- [ACTIVITY]: Filter these entries down to lines holding "pull".

- [INPUT DATA]:
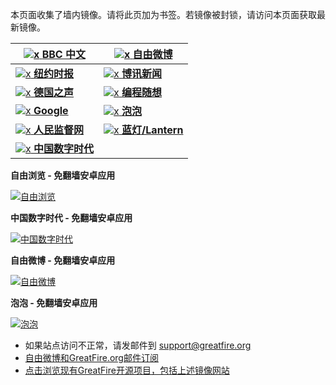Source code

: 本页面收集了墙内镜像。请将此页加为书签。若镜像被封锁，请访问本页面获取最新镜像。

<a href="https://drre79gku2ine.cloudfront.net/" target="drre79gku2" title="BBC 中文 - 免翻墙镜像">![x](https://raw.githubusercontent.com/greatfire/images/master/bbc.png "BBC 中文 - 免翻墙镜像") **BBC 中文**</a> | <a href="https://d2hx45h2v0extv.cloudfront.net/" target="d2hx45h2v0" title="自由微博 - 匿名和不受屏蔽的新浪微博搜索 - 免翻墙镜像">![x](https://raw.githubusercontent.com/greatfire/images/master/freeweibo.png "自由微博 - 匿名和不受屏蔽的新浪微博搜索 - 免翻墙镜像") **自由微博**</a>
------------- | -------------
<a href="https://d2ic5hlxxg46ag.cloudfront.net/" target="d2ic5hlxxg" title="纽约时报中文网 国际纵览 - 免翻墙镜像">![x](https://raw.githubusercontent.com/greatfire/images/master/nyt.png "纽约时报中文网 国际纵览 - 免翻墙镜像") **纽约时报**</a> | <a href="https://d34u7pm9nz1rel.cloudfront.net/" target="d34u7pm9nz" title="博讯新闻 - 免翻墙镜像">![x](https://raw.githubusercontent.com/greatfire/images/master/boxun.png "博讯新闻 - 免翻墙镜像") **博讯新闻**</a>
<a href="https://dmbjjp7n9kgns.cloudfront.net/" target="dmbjjp7n9k" title="德国之声 - 免翻墙镜像">![x](https://raw.githubusercontent.com/greatfire/images/master/dw.png "德国之声 - 免翻墙镜像") **德国之声**</a> | <a href="https://pt6.global.ssl.fastly.net/" target="pt6.global" title="编程随想的博客 - 免翻墙镜像">![x](https://raw.githubusercontent.com/greatfire/images/master/programthink.png "编程随想的博客 - 免翻墙镜像") **编程随想**</a>
<a href="https://d24epasocofl3v.cloudfront.net/" target="d24epasoco" title="Google - 免翻墙镜像">![x](https://raw.githubusercontent.com/greatfire/images/master/google.png "Google - 免翻墙镜像") **Google**</a> | <a href="https://pp8.global.ssl.fastly.net/" target="pp8.global" title="泡泡 - 未经审查的互联网信息 - 免翻墙镜像">![x](https://raw.githubusercontent.com/greatfire/images/master/paopao.png "泡泡 - 未经审查的互联网信息 - 免翻墙镜像") **泡泡**</a>
<a href="https://d2u17gw7yvvb2k.cloudfront.net/" target="d2u17gw7yv" title="人民监督网 - 免翻墙镜像">![x](https://raw.githubusercontent.com/greatfire/images/master/renminjianduwang.png "人民监督网 - 免翻墙镜像") **人民监督网**</a> | <a href="https://d190vlqkktza4c.cloudfront.net/" target="d190vlqkkt" title="以及自由微博和GreatFire.org官方中文论坛 - 免翻墙镜像">![x](https://raw.githubusercontent.com/greatfire/images/master/lantern.png "以及自由微博和GreatFire.org官方中文论坛 - 免翻墙镜像") **蓝灯/Lantern**</a>
<a href="https://d1o8fblspbo6zh.cloudfront.net/" target="d1o8fblspb" title="中国数字时代 - 免翻墙镜像">![x](https://raw.githubusercontent.com/greatfire/images/master/cdt.png "中国数字时代 - 免翻墙镜像") **中国数字时代**</a> | 
**自由浏览 - 免翻墙安卓应用**

<a href="https://raw.githubusercontent.com/greatfire/z/master/FreeBrowser-1.1.apk" target="d1o8fblspb" title="自动翻墙访问被封锁的网站">![自由浏览](https://raw.githubusercontent.com/greatfire/images/master/fb.qr.png "自动翻墙访问被封锁的网站")</a>

**中国数字时代 - 免翻墙安卓应用**

<a href="https://raw.githubusercontent.com/greatfire/z/master/ChinaDigitalTimesAndroid1.6.apk" target="d1o8fblspb" title="中国数字时代">![中国数字时代](https://raw.githubusercontent.com/greatfire/images/master/cdt.qr.png "中国数字时代")</a>

**自由微博 - 免翻墙安卓应用**

<a href="https://raw.githubusercontent.com/greatfire/z/master/FreeWeibo1.4.apk" target="d1o8fblspb" title="自由微博 - 匿名和不受屏蔽的新浪微博搜索">![自由微博](https://raw.githubusercontent.com/greatfire/images/master/freeweibo.qr.png "自由微博 - 匿名和不受屏蔽的新浪微博搜索")</a>

**泡泡 - 免翻墙安卓应用**

<a href="https://raw.githubusercontent.com/greatfire/z/master/PaoPaoAndroid1.7.apk" target="d1o8fblspb" title="泡泡 | 未经审查的互联网信息">![泡泡](https://raw.githubusercontent.com/greatfire/images/master/paopao.qr.png "泡泡 | 未经审查的互联网信息")</a>


* 如果站点访问不正常，请发邮件到 support@greatfire.org
* [自由微博和GreatFire.org邮件订阅](https://b.us7.list-manage.com/subscribe?u=854fca58782082e0cbdf204a0&id=c78949b93c)
* [点击浏览现有GreatFire开源项目，包括上述镜像网站](https://github.com/greatfire/wiki/wiki)
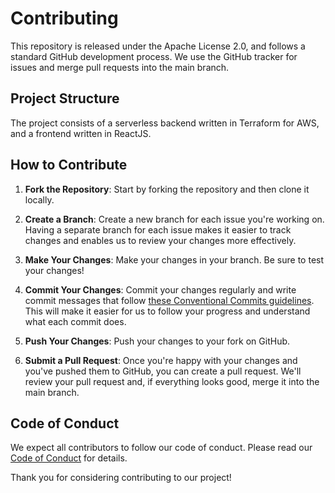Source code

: # Contributing

This repository is released under the Apache License 2.0, and follows a standard GitHub development process. We use the GitHub tracker for issues and merge pull requests into the main branch.

## Project Structure

The project consists of a serverless backend written in Terraform for AWS, and a frontend written in ReactJS.

## How to Contribute

1. **Fork the Repository**: Start by forking the repository and then clone it locally.

2. **Create a Branch**: Create a new branch for each issue you're working on. Having a separate branch for each issue makes it easier to track changes and enables us to review your changes more effectively.

3. **Make Your Changes**: Make your changes in your branch. Be sure to test your changes!

4. **Commit Your Changes**: Commit your changes regularly and write commit messages that follow [these Conventional Commits guidelines](../SEMANTIC_VERSIONING.md). This will make it easier for us to follow your progress and understand what each commit does.

5. **Push Your Changes**: Push your changes to your fork on GitHub.

6. **Submit a Pull Request**: Once you're happy with your changes and you've pushed them to GitHub, you can create a pull request. We'll review your pull request and, if everything looks good, merge it into the main branch.

## Code of Conduct

We expect all contributors to follow our code of conduct. Please read our [Code of Conduct](../CODE_OF_CONDUCT.md) for details.

Thank you for considering contributing to our project!
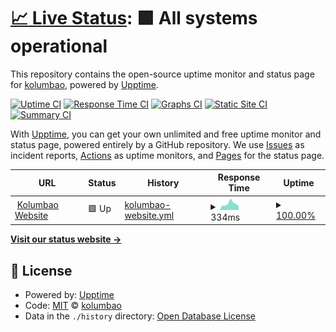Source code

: # [📈 Live Status](https://kolumbao.com): <!--live status--> **🟩 All systems operational**

This repository contains the open-source uptime monitor and status page for [kolumbao](http://kolumbao.com/), powered by [Upptime](https://github.com/upptime/upptime).

[![Uptime CI](https://github.com/kolumbao/status/workflows/Uptime%20CI/badge.svg)](https://github.com/upptime/upptime/actions?query=workflow%3A%22Uptime+CI%22)
[![Response Time CI](https://github.com/kolumbao/status/workflows/Response%20Time%20CI/badge.svg)](https://github.com/upptime/upptime/actions?query=workflow%3A%22Response+Time+CI%22)
[![Graphs CI](https://github.com/kolumbao/status/workflows/Graphs%20CI/badge.svg)](https://github.com/upptime/upptime/actions?query=workflow%3A%22Graphs+CI%22)
[![Static Site CI](https://github.com/kolumbao/status/workflows/Static%20Site%20CI/badge.svg)](https://github.com/upptime/upptime/actions?query=workflow%3A%22Static+Site+CI%22)
[![Summary CI](https://github.com/kolumbao/status/workflows/Summary%20CI/badge.svg)](https://github.com/upptime/upptime/actions?query=workflow%3A%22Summary+CI%22)

With [Upptime](https://upptime.js.org), you can get your own unlimited and free uptime monitor and status page, powered entirely by a GitHub repository. We use [Issues](https://github.com/kolumbao/status/issues) as incident reports, [Actions](https://github.com/kolumbao/status/actions) as uptime monitors, and [Pages](https://kolumbao.com) for the status page.

<!--start: status pages-->
<!-- This summary is generated by Upptime (https://github.com/upptime/upptime) -->
<!-- Do not edit this manually, your changes will be overwritten -->
<!-- prettier-ignore -->
| URL | Status | History | Response Time | Uptime |
| --- | ------ | ------- | ------------- | ------ |
| <img alt="" src="https://favicons.githubusercontent.com/www.kolumbao.com" height="13"> [Kolumbao Website](https://www.kolumbao.com) | 🟩 Up | [kolumbao-website.yml](https://github.com/Kolumbao/status/commits/HEAD/history/kolumbao-website.yml) | <details><summary><img alt="Response time graph" src="./graphs/kolumbao-website/response-time-week.png" height="20"> 334ms</summary><br><a href="https://status.kolumbao.com/history/kolumbao-website"><img alt="Response time 358" src="https://img.shields.io/endpoint?url=https%3A%2F%2Fraw.githubusercontent.com%2FKolumbao%2Fstatus%2FHEAD%2Fapi%2Fkolumbao-website%2Fresponse-time.json"></a><br><a href="https://status.kolumbao.com/history/kolumbao-website"><img alt="24-hour response time 201" src="https://img.shields.io/endpoint?url=https%3A%2F%2Fraw.githubusercontent.com%2FKolumbao%2Fstatus%2FHEAD%2Fapi%2Fkolumbao-website%2Fresponse-time-day.json"></a><br><a href="https://status.kolumbao.com/history/kolumbao-website"><img alt="7-day response time 334" src="https://img.shields.io/endpoint?url=https%3A%2F%2Fraw.githubusercontent.com%2FKolumbao%2Fstatus%2FHEAD%2Fapi%2Fkolumbao-website%2Fresponse-time-week.json"></a><br><a href="https://status.kolumbao.com/history/kolumbao-website"><img alt="30-day response time 367" src="https://img.shields.io/endpoint?url=https%3A%2F%2Fraw.githubusercontent.com%2FKolumbao%2Fstatus%2FHEAD%2Fapi%2Fkolumbao-website%2Fresponse-time-month.json"></a><br><a href="https://status.kolumbao.com/history/kolumbao-website"><img alt="1-year response time 380" src="https://img.shields.io/endpoint?url=https%3A%2F%2Fraw.githubusercontent.com%2FKolumbao%2Fstatus%2FHEAD%2Fapi%2Fkolumbao-website%2Fresponse-time-year.json"></a></details> | <details><summary><a href="https://status.kolumbao.com/history/kolumbao-website">100.00%</a></summary><a href="https://status.kolumbao.com/history/kolumbao-website"><img alt="All-time uptime 100.00%" src="https://img.shields.io/endpoint?url=https%3A%2F%2Fraw.githubusercontent.com%2FKolumbao%2Fstatus%2FHEAD%2Fapi%2Fkolumbao-website%2Fuptime.json"></a><br><a href="https://status.kolumbao.com/history/kolumbao-website"><img alt="24-hour uptime 100.00%" src="https://img.shields.io/endpoint?url=https%3A%2F%2Fraw.githubusercontent.com%2FKolumbao%2Fstatus%2FHEAD%2Fapi%2Fkolumbao-website%2Fuptime-day.json"></a><br><a href="https://status.kolumbao.com/history/kolumbao-website"><img alt="7-day uptime 100.00%" src="https://img.shields.io/endpoint?url=https%3A%2F%2Fraw.githubusercontent.com%2FKolumbao%2Fstatus%2FHEAD%2Fapi%2Fkolumbao-website%2Fuptime-week.json"></a><br><a href="https://status.kolumbao.com/history/kolumbao-website"><img alt="30-day uptime 100.00%" src="https://img.shields.io/endpoint?url=https%3A%2F%2Fraw.githubusercontent.com%2FKolumbao%2Fstatus%2FHEAD%2Fapi%2Fkolumbao-website%2Fuptime-month.json"></a><br><a href="https://status.kolumbao.com/history/kolumbao-website"><img alt="1-year uptime 100.00%" src="https://img.shields.io/endpoint?url=https%3A%2F%2Fraw.githubusercontent.com%2FKolumbao%2Fstatus%2FHEAD%2Fapi%2Fkolumbao-website%2Fuptime-year.json"></a></details>

<!--end: status pages-->

[**Visit our status website →**](https://kolumbao.com)

## 📄 License

- Powered by: [Upptime](https://github.com/upptime/upptime)
- Code: [MIT](./LICENSE) © [kolumbao](http://kolumbao.com/)
- Data in the `./history` directory: [Open Database License](https://opendatacommons.org/licenses/odbl/1-0/)
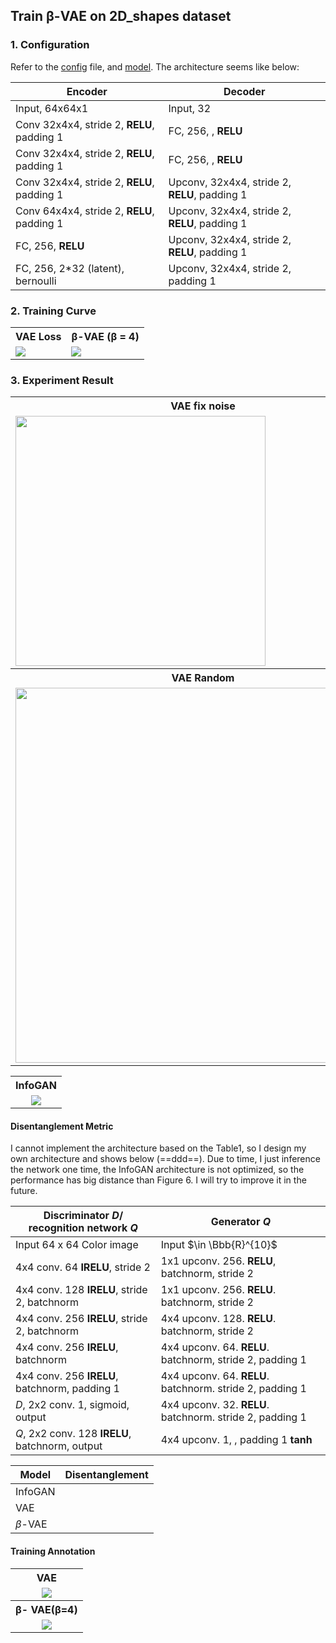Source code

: ## Train β-VAE on 2D_shapes dataset

### 1. Configuration

Refer to the [config](../config/twoD.yaml) file, and [model](../models/twoD_model.py). The architecture seems like below:

| Encoder                                    | Decoder                                        |
| ------------------------------------------ | ---------------------------------------------- |
| Input, 64x64x1                             | Input, 32                                      |
| Conv 32x4x4, stride 2, **RELU**, padding 1 | FC, 256, , **RELU**                            |
| Conv 32x4x4, stride 2, **RELU**, padding 1 | FC, 256, , **RELU**                            |
| Conv 32x4x4, stride 2, **RELU**, padding 1 | Upconv, 32x4x4, stride 2, **RELU**, padding 1  |
| Conv 64x4x4, stride 2, **RELU**, padding 1 | Upconv, 32x4x4, stride 2,  **RELU**, padding 1 |
| FC, 256, **RELU**                          | Upconv, 32x4x4, stride 2, **RELU**, padding 1  |
| FC, 256, 2*32 (latent), bernoulli          | Upconv, 32x4x4, stride 2, padding 1            |

### 2. Training Curve
<table align='center'>
<tr align='center'>
<th> VAE Loss</th>
<th> β-VAE (β = 4)</th>
</tr>
<tr align='left'>
<td><img src = 'res/2dshapes/vae1_loss.png'>
<td><img src = 'res/2dshapes/vae4_loss.png' >
</tr>
</table>



### 3. Experiment Result

<table align='center'>
<tr align='center'>
<th> VAE fix noise</th>
<th> β-VAE (β = 4) fix noise</th>
</tr>
<tr>
<td><img src = 'res/2dshapes/vae1_fix.png' height='400'>
<td><img src = 'res/2dshapes/vae4_fix.png' height='400'>
</tr>
<tr align='center'>
<th> VAE Random</th>
<th> β-VAE (β = 4) Random</th>
</tr>
<tr align='left'>
<td><img src = 'res/2dshapes/vae1_random.png' height='600'>
<td><img src = 'res/2dshapes/vae4_random.png' height='600'>
</tr>
</table>



<table align='center'>
<tr align='center'>
  <th> InfoGAN </th>
</tr>
<tr align='center'>
<td><img src = 'res/celeba/c.png'>
</tr>
</table>



#### Disentanglement Metric

I cannot implement the architecture based on the Table1, so I design my own architecture and shows below (==ddd==). Due to time, I just inference the network one time, the InfoGAN architecture is not optimized, so the performance has big distance than Figure 6. I will try to improve it in the future.

| **Discriminator $D$/ recognition network $Q$**  | Generator $Q$                                            |
| ----------------------------------------------- | -------------------------------------------------------- |
| Input 64 x 64 Color image                       | Input $\in \Bbb{R}^{10}$                                 |
| 4x4 conv. 64 **IRELU**, stride 2                | 1x1 upconv. 256. **RELU**, batchnorm, stride 2           |
| 4x4 conv. 128 **IRELU**, stride 2, batchnorm    | 1x1 upconv. 256. **RELU**. batchnorm, stride 2           |
| 4x4 conv. 256 **IRELU**, stride 2, batchnorm    | 4x4 upconv. 128. **RELU**. batchnorm, stride 2           |
| 4x4 conv. 256 **IRELU**, batchnorm              | 4x4 upconv. 64. **RELU**. batchnorm, stride 2, padding 1 |
| 4x4 conv. 256 **IRELU**, batchnorm, padding 1   | 4x4 upconv. 64. **RELU**. batchnorm. stride 2, padding 1 |
| $D$, 2x2 conv. 1, sigmoid, output               | 4x4 upconv. 32. **RELU**. batchnorm. stride 2, padding 1 |
| $Q$, 2x2 conv. 128 **IRELU**, batchnorm, output | 4x4 upconv. 1, , padding 1 **tanh**                      |

| Model   | Disentanglement |
| ------- | --------------- |
| InfoGAN |                 |
| VAE     |                 |
| *β*-VAE |                 |



#### Training Annotation

<table align='center'>
<tr align='center'>
  <th> VAE </th>
</tr>
<tr align='center'>
  <td><img src = 'res/2dshapes/vae1.gif'></td>
</tr>
<tr align='center'>
  <th>β- VAE(β=4) </th>
</tr>
<tr align='center'>
<td><img src = 'res/2dshapes/vae4.gif'></td>
</tr>
</table>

- [RESULT OF THIS EXERCISE]:
This repository is released under the Apache License 2.0, and follows a standard GitHub development process. We use the GitHub tracker for issues and merge pull requests into the main branch.
6. **Submit a Pull Request**: Once you're happy with your changes and you've pushed them to GitHub, you can create a pull request. We'll review your pull request and, if everything looks good, merge it into the main branch.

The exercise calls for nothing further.